In contrast to this enhancing effect on T cell-mediated immune response, N. sativa constituents have shown a tendency to down regulate B cell-mediated immunity. 27 , 28 In one study, treatment with N. sativa oil induced a 2-fold decrease in antibody production in response to typhoid vaccination as compared with control rats. 29 Accordingly, it is likely that N. sativa may enhance cellular immunity but suppress humoral immunity. 10 However, further studies are required to validate this hypothesis.

In vitro and in vivo studies indicate that the oil and the active constituents of N. sativa seeds possess anti-tumor effects. 10 , 29 , 30 , 31 Thymoquinone protected against induced hepatotoxicity in mice in vivo 20 and in rat hepatocytes. 23 A mixture containing kalanji seeds was protective against diethylnitrosamine-mediated carcinogenic changes in rat liver. 32 The constituents thymoquinone and alpha-hederin have demonstrated cytotoxic actions in human cell lines as well. 33

Animal data
Kalanji has inhibited stomach tumors in mice. 34 Topical application of kalanji and saffron delayed and reduced papilloma formations in mice. 35

Clinical data
There are no clinical data regarding the use of kalanji for cancer.

Anti-inflammatory and analgesia
Traditional use of kalanji as a poultice of ground seeds for inflammatory ailments such as rheumatism, headache, and certain skin conditions is supported by modern studies. A fixed oil preparation demonstrated anti-eicosanoid and antioxidant activity, supporting the seeds' use for anti-inflammatory actions. 17 Thymoquinone is a potent inhibitor of thromboxane B 2 and leukotriene B 2 through the inhibition of cyclooxygenase and lipoxygenase, respectively. 17 , 36

Animal data
Research in mice using various models of analgesia concluded that N. sativa oil has strong antinociceptive actions. 37 , 38 , 39 , 40 In addition, it is likely that N. sativa polyphenols are particularly beneficial in alleviating pain of inflammatory origin. 39 In another study, the effects of thymoquinone on acetic acid-induced colitis in rats showed that pretreatment for 3 days led to complete protection against colitis with a comparable effect to sulfasalazine. 41 It has long been observed that N. sativa oil has anti-inflammatory and analgesic properties: systemic and local administration of black cumin seed essential oil resulted in potent analgesic and anti-inflammatory effects in mice. 40 In another study in rats with induced arthritis, oral thymoquinone suppressed the markers of arthritis both clinically and radiologically. 42

Clinical data
There are no clinical data regarding the use of kalanji for inflammatory or pain states.

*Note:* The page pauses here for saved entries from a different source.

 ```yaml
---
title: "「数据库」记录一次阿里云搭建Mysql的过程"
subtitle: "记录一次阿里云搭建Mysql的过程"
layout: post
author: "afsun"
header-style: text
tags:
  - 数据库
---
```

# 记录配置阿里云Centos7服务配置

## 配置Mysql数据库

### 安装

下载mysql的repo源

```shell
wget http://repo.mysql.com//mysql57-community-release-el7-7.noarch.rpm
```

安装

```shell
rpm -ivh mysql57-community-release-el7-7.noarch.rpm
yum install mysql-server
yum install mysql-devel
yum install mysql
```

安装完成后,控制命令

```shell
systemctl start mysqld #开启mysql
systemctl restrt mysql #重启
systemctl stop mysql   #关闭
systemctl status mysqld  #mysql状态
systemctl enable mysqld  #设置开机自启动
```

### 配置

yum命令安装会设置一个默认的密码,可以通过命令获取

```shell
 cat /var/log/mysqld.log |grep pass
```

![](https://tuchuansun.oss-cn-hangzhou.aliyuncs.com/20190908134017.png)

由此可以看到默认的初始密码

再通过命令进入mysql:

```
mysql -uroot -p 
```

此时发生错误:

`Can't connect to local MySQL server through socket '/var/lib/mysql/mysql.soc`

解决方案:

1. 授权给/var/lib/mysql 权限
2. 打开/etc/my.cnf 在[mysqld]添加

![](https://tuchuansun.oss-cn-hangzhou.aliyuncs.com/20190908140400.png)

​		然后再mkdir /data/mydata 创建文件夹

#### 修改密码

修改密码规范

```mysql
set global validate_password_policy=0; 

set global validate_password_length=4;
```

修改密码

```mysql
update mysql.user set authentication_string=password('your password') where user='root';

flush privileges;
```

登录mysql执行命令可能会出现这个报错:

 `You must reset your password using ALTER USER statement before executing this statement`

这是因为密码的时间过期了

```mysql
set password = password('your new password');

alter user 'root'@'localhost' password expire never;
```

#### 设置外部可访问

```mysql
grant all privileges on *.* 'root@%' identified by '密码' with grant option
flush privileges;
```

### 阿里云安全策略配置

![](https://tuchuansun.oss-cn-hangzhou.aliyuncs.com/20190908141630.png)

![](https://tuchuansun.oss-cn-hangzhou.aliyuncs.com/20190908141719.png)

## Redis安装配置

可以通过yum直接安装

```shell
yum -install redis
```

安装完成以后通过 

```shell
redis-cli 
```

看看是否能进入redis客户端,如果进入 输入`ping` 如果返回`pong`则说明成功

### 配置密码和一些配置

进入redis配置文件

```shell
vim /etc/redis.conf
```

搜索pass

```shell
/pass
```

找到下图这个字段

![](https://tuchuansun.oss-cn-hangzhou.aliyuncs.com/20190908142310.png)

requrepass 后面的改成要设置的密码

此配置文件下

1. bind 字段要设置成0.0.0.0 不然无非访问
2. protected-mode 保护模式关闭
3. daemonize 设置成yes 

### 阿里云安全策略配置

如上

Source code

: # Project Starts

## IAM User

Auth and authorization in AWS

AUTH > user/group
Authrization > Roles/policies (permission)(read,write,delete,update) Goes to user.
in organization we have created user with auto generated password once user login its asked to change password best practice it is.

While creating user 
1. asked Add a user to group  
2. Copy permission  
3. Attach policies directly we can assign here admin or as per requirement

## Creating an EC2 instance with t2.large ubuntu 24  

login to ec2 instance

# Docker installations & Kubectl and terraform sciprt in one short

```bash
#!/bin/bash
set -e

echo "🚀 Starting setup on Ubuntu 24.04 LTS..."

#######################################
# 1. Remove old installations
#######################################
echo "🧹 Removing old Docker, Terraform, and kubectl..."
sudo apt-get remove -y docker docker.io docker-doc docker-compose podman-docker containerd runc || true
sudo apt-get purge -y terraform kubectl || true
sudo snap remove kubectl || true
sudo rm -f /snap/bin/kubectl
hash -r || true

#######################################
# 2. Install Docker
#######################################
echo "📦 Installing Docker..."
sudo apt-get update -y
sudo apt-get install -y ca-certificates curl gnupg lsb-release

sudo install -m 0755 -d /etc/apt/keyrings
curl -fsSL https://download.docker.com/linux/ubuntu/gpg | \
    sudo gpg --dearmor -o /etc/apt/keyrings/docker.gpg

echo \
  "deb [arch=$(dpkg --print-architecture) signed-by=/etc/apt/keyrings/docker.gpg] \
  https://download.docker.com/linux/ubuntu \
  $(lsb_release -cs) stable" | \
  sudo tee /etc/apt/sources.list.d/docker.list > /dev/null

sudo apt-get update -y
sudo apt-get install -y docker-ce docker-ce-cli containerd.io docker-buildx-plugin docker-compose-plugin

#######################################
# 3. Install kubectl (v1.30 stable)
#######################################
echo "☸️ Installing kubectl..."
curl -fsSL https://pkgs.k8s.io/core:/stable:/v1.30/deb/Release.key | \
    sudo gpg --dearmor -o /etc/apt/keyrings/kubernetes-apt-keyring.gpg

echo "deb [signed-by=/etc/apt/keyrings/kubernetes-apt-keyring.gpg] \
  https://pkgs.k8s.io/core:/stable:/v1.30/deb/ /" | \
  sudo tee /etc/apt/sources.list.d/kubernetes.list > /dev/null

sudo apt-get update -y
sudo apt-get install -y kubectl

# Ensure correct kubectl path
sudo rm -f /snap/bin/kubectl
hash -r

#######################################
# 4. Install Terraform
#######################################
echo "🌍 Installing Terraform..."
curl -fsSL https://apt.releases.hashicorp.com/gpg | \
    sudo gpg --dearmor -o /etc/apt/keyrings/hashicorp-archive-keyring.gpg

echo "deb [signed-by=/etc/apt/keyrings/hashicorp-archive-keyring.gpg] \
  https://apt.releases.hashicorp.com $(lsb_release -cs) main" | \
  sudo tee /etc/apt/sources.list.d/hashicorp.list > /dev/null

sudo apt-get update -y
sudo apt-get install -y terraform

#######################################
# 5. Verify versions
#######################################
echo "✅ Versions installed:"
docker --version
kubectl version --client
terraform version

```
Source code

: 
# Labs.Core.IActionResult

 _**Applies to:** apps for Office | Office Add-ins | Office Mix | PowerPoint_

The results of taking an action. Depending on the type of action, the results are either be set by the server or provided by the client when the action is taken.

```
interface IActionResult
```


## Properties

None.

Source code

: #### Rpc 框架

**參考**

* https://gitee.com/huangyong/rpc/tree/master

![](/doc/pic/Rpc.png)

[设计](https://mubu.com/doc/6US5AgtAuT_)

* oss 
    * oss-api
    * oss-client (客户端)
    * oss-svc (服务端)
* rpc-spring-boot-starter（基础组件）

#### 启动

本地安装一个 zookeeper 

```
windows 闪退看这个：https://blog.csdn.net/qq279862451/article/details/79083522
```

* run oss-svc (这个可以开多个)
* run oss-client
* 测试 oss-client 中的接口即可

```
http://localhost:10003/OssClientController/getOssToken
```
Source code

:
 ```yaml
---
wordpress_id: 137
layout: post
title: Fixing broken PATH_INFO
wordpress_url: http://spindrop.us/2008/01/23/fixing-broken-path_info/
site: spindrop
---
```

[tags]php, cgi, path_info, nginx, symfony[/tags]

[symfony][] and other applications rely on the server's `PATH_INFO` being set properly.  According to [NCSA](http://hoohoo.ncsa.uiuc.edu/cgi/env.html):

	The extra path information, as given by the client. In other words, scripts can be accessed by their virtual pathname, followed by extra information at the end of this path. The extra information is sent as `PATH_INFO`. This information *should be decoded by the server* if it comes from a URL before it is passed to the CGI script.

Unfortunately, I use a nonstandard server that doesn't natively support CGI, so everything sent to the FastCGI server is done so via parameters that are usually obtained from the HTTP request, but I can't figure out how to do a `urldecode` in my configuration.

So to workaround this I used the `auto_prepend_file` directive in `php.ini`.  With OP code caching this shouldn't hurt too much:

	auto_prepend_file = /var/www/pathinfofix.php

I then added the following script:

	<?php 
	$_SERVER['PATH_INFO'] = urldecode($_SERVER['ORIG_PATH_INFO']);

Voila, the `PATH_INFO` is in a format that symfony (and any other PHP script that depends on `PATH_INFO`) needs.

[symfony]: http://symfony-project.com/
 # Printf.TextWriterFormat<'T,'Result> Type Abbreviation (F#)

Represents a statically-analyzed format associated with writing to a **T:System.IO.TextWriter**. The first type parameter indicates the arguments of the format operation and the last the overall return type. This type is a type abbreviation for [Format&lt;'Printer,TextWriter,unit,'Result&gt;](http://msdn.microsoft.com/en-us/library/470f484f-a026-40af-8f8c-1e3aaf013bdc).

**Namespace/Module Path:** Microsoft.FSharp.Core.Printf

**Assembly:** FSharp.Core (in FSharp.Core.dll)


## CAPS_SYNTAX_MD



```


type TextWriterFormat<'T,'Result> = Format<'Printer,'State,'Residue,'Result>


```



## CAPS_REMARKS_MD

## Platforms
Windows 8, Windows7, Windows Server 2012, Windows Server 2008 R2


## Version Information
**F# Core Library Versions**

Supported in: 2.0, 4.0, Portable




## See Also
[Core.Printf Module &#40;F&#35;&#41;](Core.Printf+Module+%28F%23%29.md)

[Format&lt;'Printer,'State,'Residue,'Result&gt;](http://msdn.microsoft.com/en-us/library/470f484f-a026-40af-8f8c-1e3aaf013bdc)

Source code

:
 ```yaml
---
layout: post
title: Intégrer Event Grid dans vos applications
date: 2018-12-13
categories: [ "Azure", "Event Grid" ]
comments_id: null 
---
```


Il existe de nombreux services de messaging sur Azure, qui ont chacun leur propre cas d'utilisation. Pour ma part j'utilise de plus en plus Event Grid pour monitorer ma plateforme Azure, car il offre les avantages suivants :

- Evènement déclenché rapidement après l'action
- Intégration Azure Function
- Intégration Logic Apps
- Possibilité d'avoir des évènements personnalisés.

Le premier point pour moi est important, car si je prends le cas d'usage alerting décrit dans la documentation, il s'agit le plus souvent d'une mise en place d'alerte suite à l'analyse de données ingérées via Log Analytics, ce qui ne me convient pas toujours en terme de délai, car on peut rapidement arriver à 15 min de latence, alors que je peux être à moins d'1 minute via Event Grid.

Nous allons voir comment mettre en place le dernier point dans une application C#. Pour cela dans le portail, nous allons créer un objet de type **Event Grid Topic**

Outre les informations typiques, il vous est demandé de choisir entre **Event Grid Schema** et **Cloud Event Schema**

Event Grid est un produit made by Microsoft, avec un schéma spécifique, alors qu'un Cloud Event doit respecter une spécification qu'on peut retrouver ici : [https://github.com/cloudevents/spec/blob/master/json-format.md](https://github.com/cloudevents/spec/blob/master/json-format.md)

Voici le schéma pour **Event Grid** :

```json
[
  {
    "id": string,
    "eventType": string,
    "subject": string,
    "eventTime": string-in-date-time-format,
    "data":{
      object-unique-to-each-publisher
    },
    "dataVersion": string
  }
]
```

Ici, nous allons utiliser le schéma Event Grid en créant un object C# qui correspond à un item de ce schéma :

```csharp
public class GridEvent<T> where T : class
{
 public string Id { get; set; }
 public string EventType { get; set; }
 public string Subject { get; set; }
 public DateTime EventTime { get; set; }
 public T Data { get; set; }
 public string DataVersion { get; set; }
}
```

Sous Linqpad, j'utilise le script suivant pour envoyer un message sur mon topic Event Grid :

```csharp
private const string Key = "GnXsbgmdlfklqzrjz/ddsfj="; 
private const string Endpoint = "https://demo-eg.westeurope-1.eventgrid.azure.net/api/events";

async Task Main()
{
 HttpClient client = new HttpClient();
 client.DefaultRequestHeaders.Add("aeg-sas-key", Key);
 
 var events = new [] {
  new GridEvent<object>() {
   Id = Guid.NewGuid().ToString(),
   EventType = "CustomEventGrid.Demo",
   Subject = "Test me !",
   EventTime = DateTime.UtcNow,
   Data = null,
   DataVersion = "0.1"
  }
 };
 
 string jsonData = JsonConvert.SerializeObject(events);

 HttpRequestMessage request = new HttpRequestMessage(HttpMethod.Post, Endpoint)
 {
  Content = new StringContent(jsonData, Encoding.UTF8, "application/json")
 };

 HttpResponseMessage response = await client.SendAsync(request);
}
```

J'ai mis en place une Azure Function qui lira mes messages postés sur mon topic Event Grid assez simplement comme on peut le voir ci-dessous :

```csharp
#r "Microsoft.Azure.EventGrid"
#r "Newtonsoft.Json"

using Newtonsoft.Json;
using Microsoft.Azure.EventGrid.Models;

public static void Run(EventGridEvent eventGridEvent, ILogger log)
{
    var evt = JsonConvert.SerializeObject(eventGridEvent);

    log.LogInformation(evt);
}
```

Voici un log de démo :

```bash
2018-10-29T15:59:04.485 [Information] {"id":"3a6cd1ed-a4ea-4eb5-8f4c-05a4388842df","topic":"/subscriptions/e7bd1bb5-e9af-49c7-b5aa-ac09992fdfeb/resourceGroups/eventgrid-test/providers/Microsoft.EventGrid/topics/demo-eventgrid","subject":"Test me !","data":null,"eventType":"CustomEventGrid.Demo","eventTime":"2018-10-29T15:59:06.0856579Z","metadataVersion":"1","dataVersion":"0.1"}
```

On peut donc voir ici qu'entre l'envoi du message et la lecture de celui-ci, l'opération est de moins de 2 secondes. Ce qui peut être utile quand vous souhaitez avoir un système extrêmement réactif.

In a recent survey of plants used in the traditional treatment of hypertension and diabetes in southeastern Morocco, N. sativa was the plant most frequently used by medical herbalists and others. 3

Animal data
Treatment of streptozotocin-induced diabetic rats with N. sativa caused a decrease in elevated serum glucose, an increase in serum insulin concentrations, and partial regeneration or proliferation of pancreatic beta cells, causing an increase in insulin secretion. 31 , 43 , 44 , 45 , 46 , 47 In another study, N. sativa treatment of diabetic rats increased the area of insulin immunoreactive beta-cells, suggesting that N. sativa might be used as a safe and effective therapy for diabetes. 48

Clinical data
There are no clinical data regarding the use of kalanji for diabetic ailments.

In a survey of plants used in the traditional treatment of hypertension and diabetes in southeastern Morocco, N. sativa was the plant most frequently used by medical herbalists and others. 3

Animal data
Kalanji may decrease arterial blood pressure in rats, suggesting its use as an antihypertensive agent. 49 Thymoquinone is effective in protecting rats against N-nitro-L-arginine methyl ester (L-NAME)-induced hypertension and renal damage, perhaps via antioxidant activity. 50 It reduced the increase in systolic blood pressure induced by L-NAME in a dose-dependent manner. 50

Clinical data
There are no clinical data regarding the use of kalanji for hypertension.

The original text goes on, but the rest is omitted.